Recuerdo la fotografía de un hombre que murió solo y fue descubierto entre sus propias heces y meados. Los mexicanos mostraban casos como ese en publicaciones crueles pero verdaderas como La Policíaca. Llegar a la muerte fue un proceso horrible para aquel hombre, pero también una liberación, aunque no para él, sino para los que fuimos espectadores de aquello a través de una fotografía. La muerte no libera a quien muere, sino a quien queda.
La mezquindad de quienes ostentan en Poder, dispuestos a lo que haga falta para seguir viviendo con privilegios es para mí las heces y los meados en que nos rebozamos sobre nuestro lecho antes de morir sin esperanza.
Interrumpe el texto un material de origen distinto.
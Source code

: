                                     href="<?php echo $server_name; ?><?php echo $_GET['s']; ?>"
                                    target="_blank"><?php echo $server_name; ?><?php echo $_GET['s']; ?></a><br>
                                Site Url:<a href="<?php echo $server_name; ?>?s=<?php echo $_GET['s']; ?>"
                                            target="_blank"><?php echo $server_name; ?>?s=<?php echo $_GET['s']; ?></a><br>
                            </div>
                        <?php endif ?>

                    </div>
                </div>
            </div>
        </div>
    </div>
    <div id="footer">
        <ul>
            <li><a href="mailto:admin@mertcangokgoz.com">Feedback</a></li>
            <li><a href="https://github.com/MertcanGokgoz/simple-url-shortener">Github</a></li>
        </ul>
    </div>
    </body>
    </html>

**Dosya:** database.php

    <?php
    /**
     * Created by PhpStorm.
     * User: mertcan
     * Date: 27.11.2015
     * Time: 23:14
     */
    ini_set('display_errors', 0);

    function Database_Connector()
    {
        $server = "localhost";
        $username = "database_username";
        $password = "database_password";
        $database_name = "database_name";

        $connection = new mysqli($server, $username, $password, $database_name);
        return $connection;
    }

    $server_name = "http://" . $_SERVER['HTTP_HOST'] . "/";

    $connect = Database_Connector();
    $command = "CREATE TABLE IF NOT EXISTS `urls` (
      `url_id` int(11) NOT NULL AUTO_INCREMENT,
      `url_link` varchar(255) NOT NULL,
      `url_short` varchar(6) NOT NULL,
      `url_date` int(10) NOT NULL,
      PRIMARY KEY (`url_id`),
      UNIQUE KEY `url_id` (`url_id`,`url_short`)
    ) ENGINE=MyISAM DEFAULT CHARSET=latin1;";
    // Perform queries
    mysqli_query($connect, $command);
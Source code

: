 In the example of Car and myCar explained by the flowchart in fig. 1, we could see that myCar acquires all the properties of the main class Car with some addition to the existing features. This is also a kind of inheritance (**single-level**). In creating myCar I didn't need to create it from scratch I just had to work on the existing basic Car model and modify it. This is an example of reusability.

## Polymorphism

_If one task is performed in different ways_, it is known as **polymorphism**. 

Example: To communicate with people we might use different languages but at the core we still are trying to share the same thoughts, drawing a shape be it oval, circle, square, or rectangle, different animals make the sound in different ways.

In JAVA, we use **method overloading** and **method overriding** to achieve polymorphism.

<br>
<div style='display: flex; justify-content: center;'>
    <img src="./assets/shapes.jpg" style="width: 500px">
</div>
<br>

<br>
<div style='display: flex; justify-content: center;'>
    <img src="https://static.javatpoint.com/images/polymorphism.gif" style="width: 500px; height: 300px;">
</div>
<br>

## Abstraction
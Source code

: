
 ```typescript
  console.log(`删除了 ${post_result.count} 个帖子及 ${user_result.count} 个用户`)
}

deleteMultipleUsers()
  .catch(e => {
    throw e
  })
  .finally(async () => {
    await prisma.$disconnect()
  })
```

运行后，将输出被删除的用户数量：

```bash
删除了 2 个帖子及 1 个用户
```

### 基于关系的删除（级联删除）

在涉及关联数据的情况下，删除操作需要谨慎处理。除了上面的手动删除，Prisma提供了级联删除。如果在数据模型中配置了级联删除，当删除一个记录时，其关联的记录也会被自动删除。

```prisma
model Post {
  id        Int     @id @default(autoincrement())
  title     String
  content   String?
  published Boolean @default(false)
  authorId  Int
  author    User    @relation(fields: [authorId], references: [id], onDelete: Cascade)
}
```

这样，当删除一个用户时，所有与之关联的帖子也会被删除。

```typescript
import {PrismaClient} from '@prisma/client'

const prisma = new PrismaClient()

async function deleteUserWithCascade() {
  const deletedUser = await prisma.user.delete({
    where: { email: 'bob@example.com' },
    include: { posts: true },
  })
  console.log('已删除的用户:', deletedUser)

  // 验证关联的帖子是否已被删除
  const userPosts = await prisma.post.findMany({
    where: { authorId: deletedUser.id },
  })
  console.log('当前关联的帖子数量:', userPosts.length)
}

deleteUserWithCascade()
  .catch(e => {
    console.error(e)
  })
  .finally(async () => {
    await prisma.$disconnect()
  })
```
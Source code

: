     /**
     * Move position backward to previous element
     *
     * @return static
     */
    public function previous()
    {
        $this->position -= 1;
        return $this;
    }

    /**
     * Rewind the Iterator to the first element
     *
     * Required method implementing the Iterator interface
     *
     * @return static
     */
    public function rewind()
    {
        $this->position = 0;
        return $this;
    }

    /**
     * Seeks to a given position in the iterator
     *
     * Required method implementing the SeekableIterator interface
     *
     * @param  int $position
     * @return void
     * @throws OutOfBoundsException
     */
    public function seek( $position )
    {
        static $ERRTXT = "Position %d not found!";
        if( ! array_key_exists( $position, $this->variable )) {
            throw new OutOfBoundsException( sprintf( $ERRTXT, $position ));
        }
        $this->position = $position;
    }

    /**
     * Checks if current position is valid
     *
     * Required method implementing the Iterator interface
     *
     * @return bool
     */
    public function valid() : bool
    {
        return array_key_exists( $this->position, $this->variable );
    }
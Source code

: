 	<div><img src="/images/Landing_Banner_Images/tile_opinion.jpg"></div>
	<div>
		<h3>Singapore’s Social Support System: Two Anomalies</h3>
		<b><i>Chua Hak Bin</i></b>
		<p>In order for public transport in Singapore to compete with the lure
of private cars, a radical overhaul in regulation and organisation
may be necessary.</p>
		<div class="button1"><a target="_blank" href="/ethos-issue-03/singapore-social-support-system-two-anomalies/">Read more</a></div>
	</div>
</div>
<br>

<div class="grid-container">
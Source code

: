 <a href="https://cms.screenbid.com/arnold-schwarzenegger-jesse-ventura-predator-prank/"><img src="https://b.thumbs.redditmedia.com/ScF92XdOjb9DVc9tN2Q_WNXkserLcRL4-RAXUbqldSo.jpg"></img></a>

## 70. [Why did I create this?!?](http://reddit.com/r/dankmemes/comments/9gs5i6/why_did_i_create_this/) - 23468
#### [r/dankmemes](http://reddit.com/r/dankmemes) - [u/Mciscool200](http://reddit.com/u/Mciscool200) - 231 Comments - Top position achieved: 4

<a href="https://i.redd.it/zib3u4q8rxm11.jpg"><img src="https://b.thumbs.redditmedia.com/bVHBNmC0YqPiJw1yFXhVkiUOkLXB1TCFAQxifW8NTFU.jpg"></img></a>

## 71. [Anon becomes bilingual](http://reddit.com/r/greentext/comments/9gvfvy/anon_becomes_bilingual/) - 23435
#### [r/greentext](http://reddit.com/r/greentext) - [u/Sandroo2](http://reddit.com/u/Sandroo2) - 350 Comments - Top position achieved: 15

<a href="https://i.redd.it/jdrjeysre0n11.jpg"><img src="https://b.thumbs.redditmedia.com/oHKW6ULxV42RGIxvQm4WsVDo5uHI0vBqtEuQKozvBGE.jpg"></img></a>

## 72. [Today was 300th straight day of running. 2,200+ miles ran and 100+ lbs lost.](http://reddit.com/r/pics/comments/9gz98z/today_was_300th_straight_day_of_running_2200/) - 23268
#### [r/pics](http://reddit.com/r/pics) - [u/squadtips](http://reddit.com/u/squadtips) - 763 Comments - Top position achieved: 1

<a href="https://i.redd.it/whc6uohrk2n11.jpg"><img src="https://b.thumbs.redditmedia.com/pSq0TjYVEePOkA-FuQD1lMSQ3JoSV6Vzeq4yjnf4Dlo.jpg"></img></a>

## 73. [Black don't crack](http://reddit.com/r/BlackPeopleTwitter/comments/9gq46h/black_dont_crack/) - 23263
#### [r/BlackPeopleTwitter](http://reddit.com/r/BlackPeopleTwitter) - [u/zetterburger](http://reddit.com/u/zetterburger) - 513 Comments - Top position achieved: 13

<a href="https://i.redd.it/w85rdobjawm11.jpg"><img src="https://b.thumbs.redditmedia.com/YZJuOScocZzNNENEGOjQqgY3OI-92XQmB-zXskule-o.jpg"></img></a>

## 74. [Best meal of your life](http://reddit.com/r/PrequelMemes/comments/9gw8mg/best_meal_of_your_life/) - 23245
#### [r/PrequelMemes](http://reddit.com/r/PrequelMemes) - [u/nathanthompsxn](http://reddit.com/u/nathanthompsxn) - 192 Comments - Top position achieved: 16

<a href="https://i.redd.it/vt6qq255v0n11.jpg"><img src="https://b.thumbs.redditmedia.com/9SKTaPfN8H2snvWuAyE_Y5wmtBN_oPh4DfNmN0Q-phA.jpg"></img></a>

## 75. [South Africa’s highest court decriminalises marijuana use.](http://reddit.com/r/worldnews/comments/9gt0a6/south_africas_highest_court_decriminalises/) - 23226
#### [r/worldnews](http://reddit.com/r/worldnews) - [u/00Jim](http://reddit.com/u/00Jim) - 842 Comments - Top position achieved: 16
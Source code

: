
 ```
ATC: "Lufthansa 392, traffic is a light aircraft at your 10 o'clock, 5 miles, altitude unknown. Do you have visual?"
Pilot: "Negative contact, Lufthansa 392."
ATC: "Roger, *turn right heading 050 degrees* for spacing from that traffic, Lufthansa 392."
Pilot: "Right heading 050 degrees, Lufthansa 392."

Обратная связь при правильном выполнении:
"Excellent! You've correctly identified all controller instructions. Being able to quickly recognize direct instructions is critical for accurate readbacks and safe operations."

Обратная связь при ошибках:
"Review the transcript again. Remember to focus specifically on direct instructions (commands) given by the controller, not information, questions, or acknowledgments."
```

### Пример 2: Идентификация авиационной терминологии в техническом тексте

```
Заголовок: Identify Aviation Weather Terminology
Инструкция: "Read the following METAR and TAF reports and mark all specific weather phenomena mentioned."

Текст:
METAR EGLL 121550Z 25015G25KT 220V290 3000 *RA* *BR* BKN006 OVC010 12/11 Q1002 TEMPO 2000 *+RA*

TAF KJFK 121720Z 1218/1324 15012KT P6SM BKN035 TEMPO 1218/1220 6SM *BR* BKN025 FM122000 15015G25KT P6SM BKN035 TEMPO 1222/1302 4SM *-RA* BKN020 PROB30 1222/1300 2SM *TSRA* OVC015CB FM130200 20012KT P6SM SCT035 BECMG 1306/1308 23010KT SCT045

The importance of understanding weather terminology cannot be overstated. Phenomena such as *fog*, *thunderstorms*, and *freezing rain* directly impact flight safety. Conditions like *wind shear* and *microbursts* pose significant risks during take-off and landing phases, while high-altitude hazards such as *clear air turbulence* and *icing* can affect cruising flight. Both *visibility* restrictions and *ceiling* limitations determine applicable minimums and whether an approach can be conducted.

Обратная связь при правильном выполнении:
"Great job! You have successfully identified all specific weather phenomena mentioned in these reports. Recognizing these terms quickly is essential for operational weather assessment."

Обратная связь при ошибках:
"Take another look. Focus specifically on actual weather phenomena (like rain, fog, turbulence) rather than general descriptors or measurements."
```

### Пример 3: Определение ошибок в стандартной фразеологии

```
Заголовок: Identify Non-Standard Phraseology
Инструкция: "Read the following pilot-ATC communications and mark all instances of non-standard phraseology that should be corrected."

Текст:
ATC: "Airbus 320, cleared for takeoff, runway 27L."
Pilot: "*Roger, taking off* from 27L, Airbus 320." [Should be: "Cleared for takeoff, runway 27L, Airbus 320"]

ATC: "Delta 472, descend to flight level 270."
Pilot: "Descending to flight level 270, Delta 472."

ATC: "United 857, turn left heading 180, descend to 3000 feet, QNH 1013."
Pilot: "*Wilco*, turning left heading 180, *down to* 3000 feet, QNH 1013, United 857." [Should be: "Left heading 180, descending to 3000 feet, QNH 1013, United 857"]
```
Comprendo perfectamente que Miguel Unamuno Jugo quedara atrapado en la imaginación de la existencia eterna del alma de su infancia católica flotando en la negrura de la ausencia de Dios: la angustia de imaginarse eternamente consciente de la nada que lo atormentó hasta su final. Pero esa no es la muerte, sino parte del proceso de irse muriendo. Morirse es el frío del meado sobre el cuerpo y el hedor de nuestras propias heces.
Hace tiempo que el aire, antes transparente, se ha vuelto opaco, y la luz no me alumbra ni a mí ni las cosas. También esto es irse pudriendo como se agusanó en vida Felipe II.